EXERCISE BRIEF: Among the lines of the records below, copy those that hold the word "subtree의".

─── DATA LISTING

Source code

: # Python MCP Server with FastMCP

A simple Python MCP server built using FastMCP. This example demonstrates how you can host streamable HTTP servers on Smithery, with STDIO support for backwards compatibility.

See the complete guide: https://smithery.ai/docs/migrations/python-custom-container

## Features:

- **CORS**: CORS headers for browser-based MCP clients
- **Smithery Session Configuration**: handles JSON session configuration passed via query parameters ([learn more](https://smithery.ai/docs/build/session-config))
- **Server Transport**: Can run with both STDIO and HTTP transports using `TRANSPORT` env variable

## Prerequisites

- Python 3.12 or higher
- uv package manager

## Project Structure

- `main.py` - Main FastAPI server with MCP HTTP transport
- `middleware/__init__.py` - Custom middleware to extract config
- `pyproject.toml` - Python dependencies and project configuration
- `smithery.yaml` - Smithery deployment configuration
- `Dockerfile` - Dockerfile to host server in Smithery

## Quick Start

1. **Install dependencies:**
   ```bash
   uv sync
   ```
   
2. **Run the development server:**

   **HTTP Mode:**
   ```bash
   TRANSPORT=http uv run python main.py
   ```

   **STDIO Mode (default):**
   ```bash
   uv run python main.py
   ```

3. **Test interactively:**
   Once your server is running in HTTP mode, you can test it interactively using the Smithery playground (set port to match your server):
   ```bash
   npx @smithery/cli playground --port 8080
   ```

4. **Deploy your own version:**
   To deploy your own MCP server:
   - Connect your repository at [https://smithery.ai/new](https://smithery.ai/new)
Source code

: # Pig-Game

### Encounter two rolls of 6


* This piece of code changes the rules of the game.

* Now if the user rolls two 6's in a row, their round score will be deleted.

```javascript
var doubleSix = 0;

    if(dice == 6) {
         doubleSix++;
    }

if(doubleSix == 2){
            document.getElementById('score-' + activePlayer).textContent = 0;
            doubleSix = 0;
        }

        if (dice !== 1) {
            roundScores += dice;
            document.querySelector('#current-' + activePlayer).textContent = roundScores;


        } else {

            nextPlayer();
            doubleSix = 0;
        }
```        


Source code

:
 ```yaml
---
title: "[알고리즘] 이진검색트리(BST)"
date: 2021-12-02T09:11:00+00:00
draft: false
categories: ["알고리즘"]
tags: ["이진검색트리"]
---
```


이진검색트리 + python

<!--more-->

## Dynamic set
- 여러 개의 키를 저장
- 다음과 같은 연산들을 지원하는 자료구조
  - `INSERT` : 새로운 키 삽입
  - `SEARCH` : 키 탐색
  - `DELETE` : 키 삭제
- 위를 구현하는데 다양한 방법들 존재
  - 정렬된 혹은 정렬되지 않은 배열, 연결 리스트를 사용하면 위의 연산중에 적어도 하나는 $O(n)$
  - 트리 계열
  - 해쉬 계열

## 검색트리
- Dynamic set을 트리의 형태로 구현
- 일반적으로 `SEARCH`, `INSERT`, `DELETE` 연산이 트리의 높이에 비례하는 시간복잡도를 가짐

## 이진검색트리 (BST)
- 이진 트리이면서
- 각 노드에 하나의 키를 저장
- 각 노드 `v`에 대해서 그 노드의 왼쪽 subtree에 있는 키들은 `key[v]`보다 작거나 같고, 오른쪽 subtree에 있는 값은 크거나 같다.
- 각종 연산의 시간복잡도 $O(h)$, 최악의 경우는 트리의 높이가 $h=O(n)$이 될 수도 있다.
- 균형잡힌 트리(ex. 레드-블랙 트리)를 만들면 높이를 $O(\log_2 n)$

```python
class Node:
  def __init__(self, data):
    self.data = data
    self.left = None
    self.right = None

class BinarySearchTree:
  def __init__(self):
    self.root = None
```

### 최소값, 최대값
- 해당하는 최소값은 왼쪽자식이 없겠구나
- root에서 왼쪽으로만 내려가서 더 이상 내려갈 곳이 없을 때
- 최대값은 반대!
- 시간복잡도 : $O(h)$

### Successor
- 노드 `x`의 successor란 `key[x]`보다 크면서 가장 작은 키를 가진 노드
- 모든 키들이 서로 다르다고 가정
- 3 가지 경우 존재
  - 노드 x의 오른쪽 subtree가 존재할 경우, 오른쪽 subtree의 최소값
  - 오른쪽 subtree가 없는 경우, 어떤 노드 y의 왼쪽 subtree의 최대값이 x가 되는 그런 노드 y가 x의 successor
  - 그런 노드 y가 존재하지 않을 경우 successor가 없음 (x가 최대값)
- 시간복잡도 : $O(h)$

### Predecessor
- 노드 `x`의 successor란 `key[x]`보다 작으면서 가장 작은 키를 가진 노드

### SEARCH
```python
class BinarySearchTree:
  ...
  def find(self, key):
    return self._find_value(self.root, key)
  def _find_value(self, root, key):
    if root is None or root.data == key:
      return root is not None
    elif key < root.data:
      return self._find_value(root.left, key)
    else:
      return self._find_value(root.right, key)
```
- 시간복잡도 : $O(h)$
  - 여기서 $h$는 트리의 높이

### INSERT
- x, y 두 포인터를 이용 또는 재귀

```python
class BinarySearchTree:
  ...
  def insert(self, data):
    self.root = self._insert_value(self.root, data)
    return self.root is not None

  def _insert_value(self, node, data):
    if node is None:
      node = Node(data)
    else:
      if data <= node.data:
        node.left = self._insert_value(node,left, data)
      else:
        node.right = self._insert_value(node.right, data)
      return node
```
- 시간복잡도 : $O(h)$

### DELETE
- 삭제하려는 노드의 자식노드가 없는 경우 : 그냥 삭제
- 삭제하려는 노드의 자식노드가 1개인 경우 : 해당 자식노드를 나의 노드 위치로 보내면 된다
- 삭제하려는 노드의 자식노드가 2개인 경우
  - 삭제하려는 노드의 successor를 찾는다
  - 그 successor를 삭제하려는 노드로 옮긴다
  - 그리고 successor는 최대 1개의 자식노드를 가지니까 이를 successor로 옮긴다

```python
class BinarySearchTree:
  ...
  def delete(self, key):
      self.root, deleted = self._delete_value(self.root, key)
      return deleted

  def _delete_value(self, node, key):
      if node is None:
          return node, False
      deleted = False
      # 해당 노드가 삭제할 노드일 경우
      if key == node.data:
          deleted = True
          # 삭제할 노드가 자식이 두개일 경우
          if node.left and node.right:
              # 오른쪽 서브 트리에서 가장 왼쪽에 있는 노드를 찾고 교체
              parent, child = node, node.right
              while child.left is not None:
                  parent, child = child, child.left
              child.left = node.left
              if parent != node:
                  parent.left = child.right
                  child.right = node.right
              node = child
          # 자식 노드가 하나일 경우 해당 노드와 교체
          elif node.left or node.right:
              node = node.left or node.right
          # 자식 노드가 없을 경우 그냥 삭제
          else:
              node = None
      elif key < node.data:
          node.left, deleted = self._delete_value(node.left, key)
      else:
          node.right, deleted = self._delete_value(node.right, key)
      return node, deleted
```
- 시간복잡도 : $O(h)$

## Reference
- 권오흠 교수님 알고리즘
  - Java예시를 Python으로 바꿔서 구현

──────

RESULT FOR THIS TASK:
  - 노드 x의 오른쪽 subtree가 존재할 경우, 오른쪽 subtree의 최소값
  - 오른쪽 subtree가 없는 경우, 어떤 노드 y의 왼쪽 subtree의 최대값이 x가 되는 그런 노드 y가 x의 successor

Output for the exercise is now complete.